Mas temos, felizmente e a par dele, a mente, sobredotada, a nossa menina com QI acima da média e nossa aliada. Trabalha noite e dia, chega a conclusões fabulosas enquanto dormimos, verdadeiramente única, mas raciona-nos a informação disponível. Só diz uma vez: ou estamos atentos ou lá se vai tudo e para sempre! Não dá segundas oportunidades, não perde muito tempo connosco, quem não estiver atento nem sabe que a tem! E foi com ela que se deu o inevitável golpe de estado, militar, com mobilização de todas as forças armadas, incluindo as de reserva, por terra, por mar e por ar. O cérebro foi cercado, não havia nem fuga possível nem alternativa a ela!

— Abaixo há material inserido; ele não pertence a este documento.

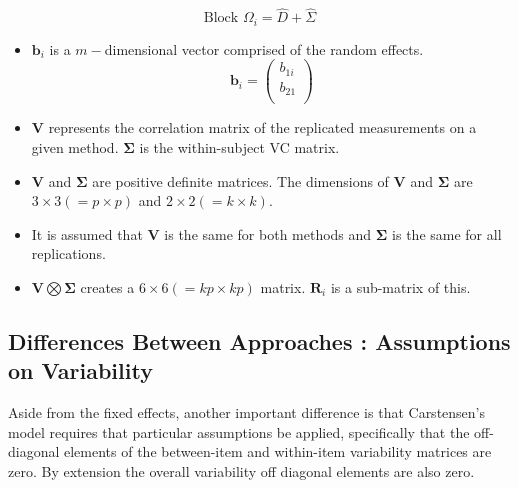 \documentclass[12pt, a4paper]{article}
\theoremstyle{plain}
\theoremstyle{definition}
\theoremstyle{remark}
\begin{document}
		\begin{equation}
		\mbox{Block  }\Omega_{i} = \hat{D} + \hat{\Sigma}
		\end{equation}
	\begin{itemize}
		
		
		\item $\boldsymbol{b}_{i}$ is a $m-$dimensional vector comprised of
		the random effects.
		\begin{equation}
		\boldsymbol{b}_{i} = \left( \begin{array}{c}
		b_{1i} \\
		b_{21}  \\
		\end{array}\right)
		\end{equation}
		
		\item $\boldsymbol{V}$ represents the correlation matrix of the replicated measurements on a given method.
		$\boldsymbol{\Sigma}$ is the within-subject VC matrix.
		
		\item $\boldsymbol{V}$ and $\boldsymbol{\Sigma}$ are positive
		definite matrices. The dimensions of $\boldsymbol{V}$ and
		$\boldsymbol{\Sigma}$ are $3 \times 3 ( = p \times p )$ and $ 2 \times
		2 (= k \times k)$.
		
		\item It is assumed that $\boldsymbol{V}$ is the same for both methods and $\boldsymbol{\Sigma}$ is
		the same for all replications.
		
		\item $\boldsymbol{V} \bigotimes \boldsymbol{\Sigma}$ creates a $ 6 \times 6 ( = kp \times
		kp)$ matrix.
		$\boldsymbol{R}_{i}$ is a sub-matrix of this.
	\end{itemize}
	
	\subsection{Differences Between Approaches : Assumptions on Variability}
	Aside from the fixed effects, another important difference is that Carstensen's model requires that particular assumptions be applied, specifically that the off-diagonal elements of the between-item
	and within-item variability matrices are zero. By extension the
	overall variability off diagonal elements are also zero.
	
\end{document}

Vivemos hoje num planeta de recreio, com tranquilidade, calma e plenitude. Invertemos papéis, subvertemos funções, alterámos competências. Agora quem dita as regras somos nós. Finalmente patrões, com quase cem biliões de neurónios como criados. A nossa praia! Aos que não obedecerem, cortamos-lhe na glicose!
Com disciplina militar daqui a um mês já podemos ir com ele a um restaurante sem nos envergonharmos.
Percebemos que a quem temos de treinar é o líder, a mente, que é quem dá as ordens porque o cérebro nasceu para obedecer. O que lhe dissermos para fazer, ele faz.
Há pessoas que nos querem emprestar o cérebro delas para fazer connosco o que o nosso fazia, enquanto deixámos. E nós sorrimos, tranquilamente sorrimos. Agora a nossa paz é inabalável e é engraçado perceber como isso desestabiliza as intenções. Julgavam-se capazes de o fazer e a nós incapazes de o reconhecer. Acrescentam requintadamente ao que foi nosso, uma característica peculiar, a manipulação. Prato que já digerimos, a quente e a frio. A única coisa que conseguem é arrastar-nos para um café, a que vamos por curiosidade. Essa mesma, a de instinto animal que não conseguimos apagar da nossa natureza não humana. Mas é pacífico. Vamos e vimos. Vimos como fomos, em paz.
Maníacos? Talvez. Ditadores? Possivelmente. Tiranos? É uma hipótese a pôr, mas nunca traidores.